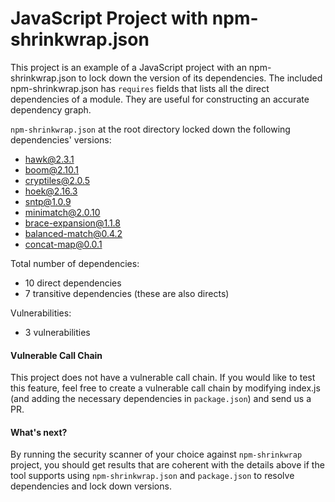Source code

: # JavaScript Project with npm-shrinkwrap.json

This project is an example of a JavaScript project with an npm-shrinkwrap.json to lock down the version of its dependencies. The included npm-shrinkwrap.json has `requires` fields that lists all the direct dependencies of a module. They are useful for constructing an accurate dependency graph.

`npm-shrinkwrap.json` at the root directory locked down the following dependencies' versions:
- hawk@2.3.1
- boom@2.10.1
- cryptiles@2.0.5
- hoek@2.16.3
- sntp@1.0.9
- minimatch@2.0.10
- brace-expansion@1.1.8
- balanced-match@0.4.2
- concat-map@0.0.1

Total number of dependencies:
- 10 direct dependencies
- 7 transitive dependencies (these are also directs)

Vulnerabilities:
- 3 vulnerabilities

#### Vulnerable Call Chain
This project does not have a vulnerable call chain. If you would like to test this feature, feel free to create a vulnerable call chain by modifying index.js (and adding the necessary dependencies in `package.json`) and send us a PR.

#### What's next?
By running the security scanner of your choice against `npm-shrinkwrap` project, you should get results that are coherent with the details above if the tool supports using `npm-shrinkwrap.json` and `package.json` to resolve dependencies and lock down versions.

▶ **Prompt**: Exact retyping is required: the line with "- cryptiles@2.0.5" through the end of the data, both ends included, and no other line.

▶ **Completed task**:
- cryptiles@2.0.5
- hoek@2.16.3
- sntp@1.0.9
- minimatch@2.0.10
- brace-expansion@1.1.8
- balanced-match@0.4.2
- concat-map@0.0.1

Total number of dependencies:
- 10 direct dependencies
- 7 transitive dependencies (these are also directs)

Vulnerabilities:
- 3 vulnerabilities

#### Vulnerable Call Chain
This project does not have a vulnerable call chain. If you would like to test this feature, feel free to create a vulnerable call chain by modifying index.js (and adding the necessary dependencies in `package.json`) and send us a PR.

#### What's next?
By running the security scanner of your choice against `npm-shrinkwrap` project, you should get results that are coherent with the details above if the tool supports using `npm-shrinkwrap.json` and `package.json` to resolve dependencies and lock down versions.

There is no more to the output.